Children that may need extra protection

childabuseOne of the greatest challenge facing parents is how to keep their children safe as you can’t always be there with them. Statistics indicate that in Australia 82%of girls and 44% of boys with special needs will be sexually abused by the age of 12 (Professor Freda Briggs 2000).  Children with special needs are more likely to be targeted by sexual perpetrators because they know that these children often don’t have the language or ability to disclose, and in some instances the child may not understand what is happening to them.  Children with special needs don’t always have the same support systems as mainstream children whose support group and peers maybe able to help to protect them.  By empowering children with abuse prevention education, it gives them the tools and language to keep themselves safe; or in the unfortunate event that something should happen, they will have the language and confidence to disclose what has happened.

Empower your child

One such tool is teaching children the correct anatomical names for their private parts.  Nonverbal children can be taught the sign language for private body parts or by having these words available on their communication devices.  Studies with perpetrators in prison have revealed that they will not normally pursue a child who uses the correct names for body parts as the perpetrators believe that someone has done some kind of abuse prevention education with that child.  It is extremely important to teach your child that private means just for them, and no one should touch their private parts.  There are some exceptions to this, and if your child needs assistance with toileting they should know that even the person assisting them needs to ask for permission to touch them.

Private parts are those parts of the body that are covered by their bathers, and also include the mouth.  Teach them that they must not touch anybody else’s private parts and that no one should show them pictures that reveal private parts.  This is especially important as pornography is so easily accessible, it is used in the grooming of children, especially with teenage perpetrators.

People who commit these heinous acts on children will only do so if they are 99% sure that the child will not report it.  It is critical to have strategies in place so that your child will be able to disclose if something despicable happens.  The reality is that most abuse cases involving children with special needs are not likely to go to trial as authorities think the children don’t make good witnesses.  So special needs children have even more reason to learn strategies to keep themselves safe if the system that deals with these type of crimes will not give them a fair hearing.   If children are learning abuse prevention education in schools, then schools will have a record of what children have learnt on their Individual Education Plan.  If necessary, parents can use this to demonstrate that their child can be a credible witness, and that they do know what they are talking about and have the appropriate language to impart that information.

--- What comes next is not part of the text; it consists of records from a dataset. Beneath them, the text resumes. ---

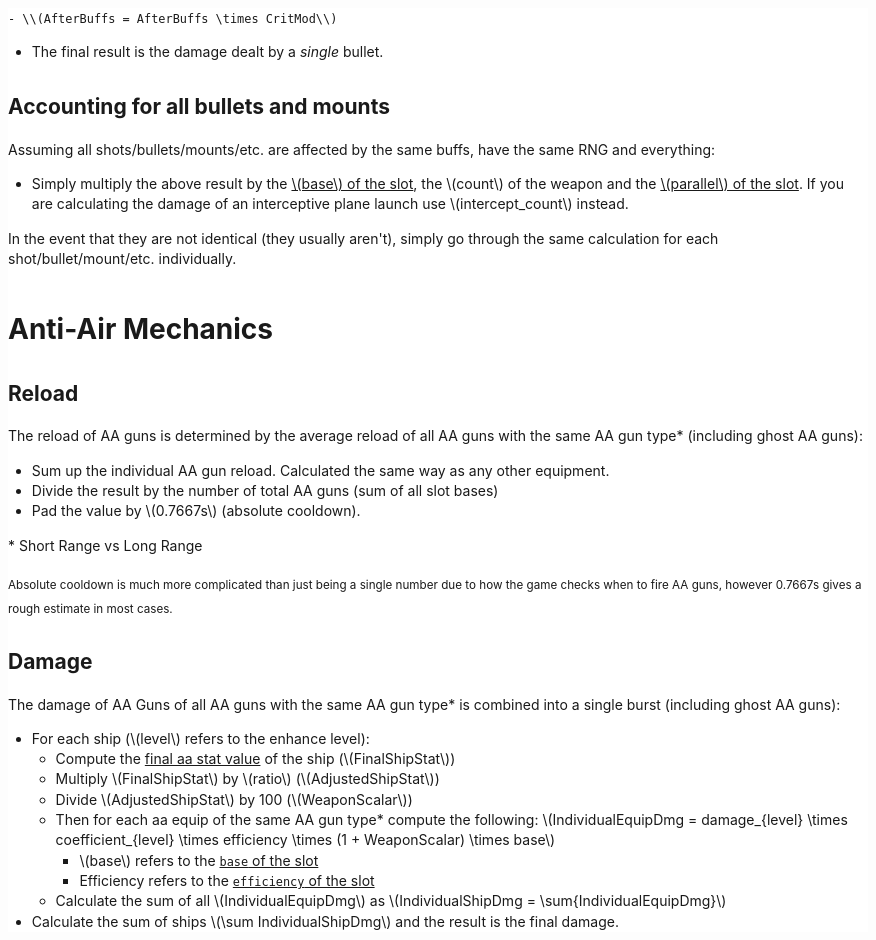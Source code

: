     - \\(AfterBuffs = AfterBuffs \times CritMod\\)
- The final result is the damage dealt by a *single* bullet.

## Accounting for all bullets and mounts

Assuming all shots/bullets/mounts/etc. are affected by the same buffs, have the same RNG and everything:
 - Simply multiply the above result by the [\\(base\\) of the slot](../ships/index.md#ship-slot-data),
the \\(count\\) of the weapon and the [\\(parallel\\) of the slot](../ships/index.md#ship-slot-data). If
you are calculating the damage of an interceptive plane launch use \\(intercept_count\\) instead.

In the event that they are not identical (they usually aren't), simply go through the same calculation for each
shot/bullet/mount/etc. individually.

# Anti-Air Mechanics

## Reload

The reload of AA guns is determined by the average reload of all AA guns with the same AA gun type\* (including ghost AA guns):

- Sum up the individual AA gun reload. Calculated the same way as any other equipment.
- Divide the result by the number of total AA guns (sum of all slot bases)
- Pad the value by \\(0.7667s\\) (absolute cooldown).

\* Short Range vs Long Range

<sub>
  Absolute cooldown is much more complicated than just being a single number
  due to how the game checks when to fire AA guns, however 0.7667s gives a rough
  estimate in most cases.
</sub>

## Damage

The damage of AA Guns of all AA guns with the same AA gun type\* is combined into a single burst (including ghost AA guns):

- For each ship (\\(level\\) refers to the enhance level):
    - Compute
      the [final aa stat value](../ships/index.md#computing-final-stats) of the
      ship (\\(FinalShipStat\\))
    - Multiply \\(FinalShipStat\\) by \\(ratio\\) (\\(AdjustedShipStat\\))
    - Divide \\(AdjustedShipStat\\) by 100 (\\(WeaponScalar\\))
    - Then for each aa equip of the same AA gun type\* compute the
      following: \\(IndividualEquipDmg = damage_{level} \times coefficient_{level} \times efficiency \times (1 + WeaponScalar) \times base\\)
      - \\(base\\) refers to the [`base` of the slot](../ships/index.md#ship-slot-data)
      - Efficiency refers to the [`efficiency` of the slot](../ships/index.md#ship-slot-data)
    - Calculate the sum of all \\(IndividualEquipDmg\\) as \\(IndividualShipDmg = \sum{IndividualEquipDmg}\\)
- Calculate the sum of ships \\(\sum IndividualShipDmg\\) and the result is the final damage.
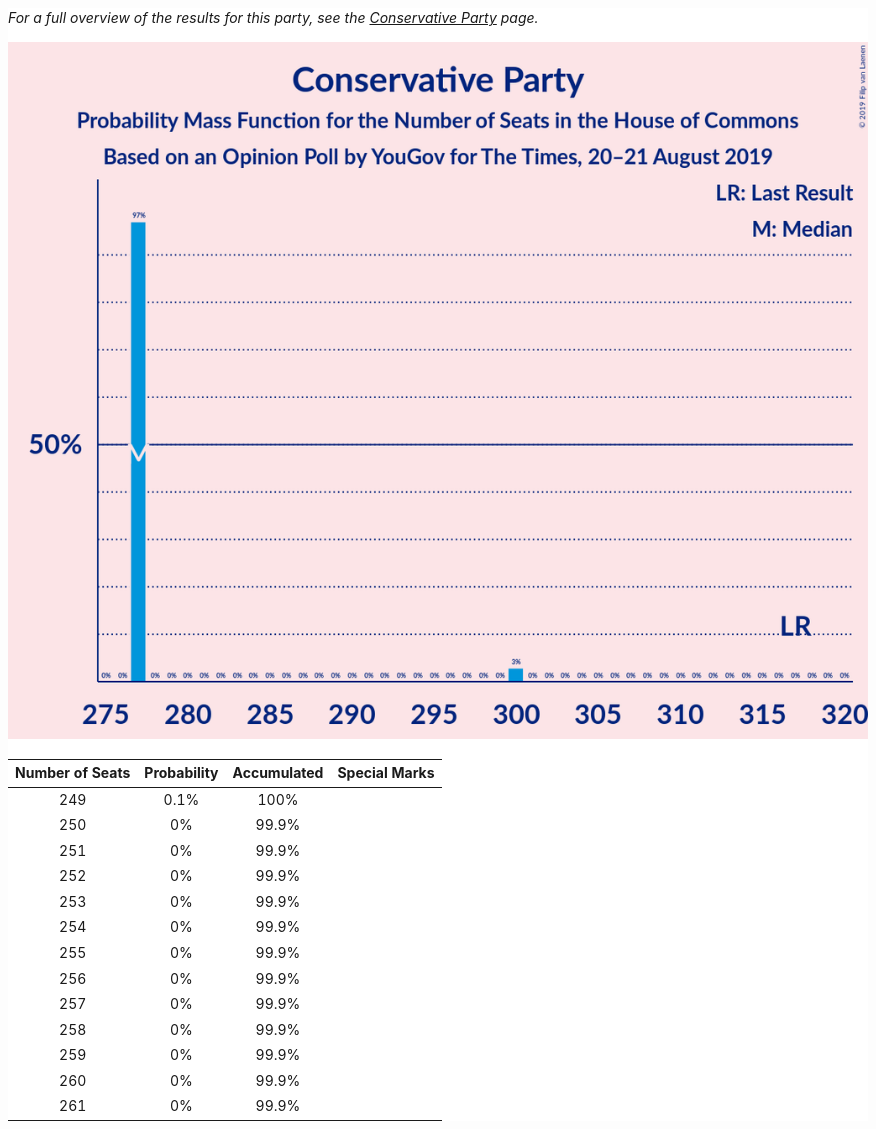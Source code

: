 *For a full overview of the results for this party, see the [Conservative Party](party-conservativeparty.html) page.*

![Graph with seats probability mass function not yet produced](2019-08-21-YouGov-seats-pmf-conservativeparty.png "Seats Probability Mass Function")

| Number of Seats | Probability | Accumulated | Special Marks |
|:---------------:|:-----------:|:-----------:|:-------------:|
| 249 | 0.1% | 100% |  |
| 250 | 0% | 99.9% |  |
| 251 | 0% | 99.9% |  |
| 252 | 0% | 99.9% |  |
| 253 | 0% | 99.9% |  |
| 254 | 0% | 99.9% |  |
| 255 | 0% | 99.9% |  |
| 256 | 0% | 99.9% |  |
| 257 | 0% | 99.9% |  |
| 258 | 0% | 99.9% |  |
| 259 | 0% | 99.9% |  |
| 260 | 0% | 99.9% |  |
| 261 | 0% | 99.9% |  |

If children are nonverbal, have statement like, “No! It’s my body” or “Don’t touch me” on children’s communication devises.  Attach stickers with, “We all have the right to feel safe all of the time,” on their wheelchairs.  Perpetrators won’t know what children know or don’t know, so what harm could there be in setting up the illusion that they could disclose, even if they are of a lower communication level.

Teach children sign language using the thumb up for safe and the thumb down for unsafe.   It is such simple tool, but you would be surprised just how much and how quickly children will pick up.  If anyone is doing something to them that they don’t like, they need to say, “Stop unsafe!” and use the signs for both ‘stop’ and ‘unsafe’.  If they are more verbal they need to be taught to say, “Stop it, I don’t like it when you … (and name the behaviour).  It makes me feel … (and name the feeling)”.   For this reason also, protective behaviours programs teach feeling identification.  Children, and even some adults, have difficulty identifying how they are feeling outside of happy, sad, scared and surprised.

Trusted network

Children also need a network of five trusted adults who they are able to talk to.  It is important to help your children to develop a network of trusted adults who will provide support and protect them if necessary.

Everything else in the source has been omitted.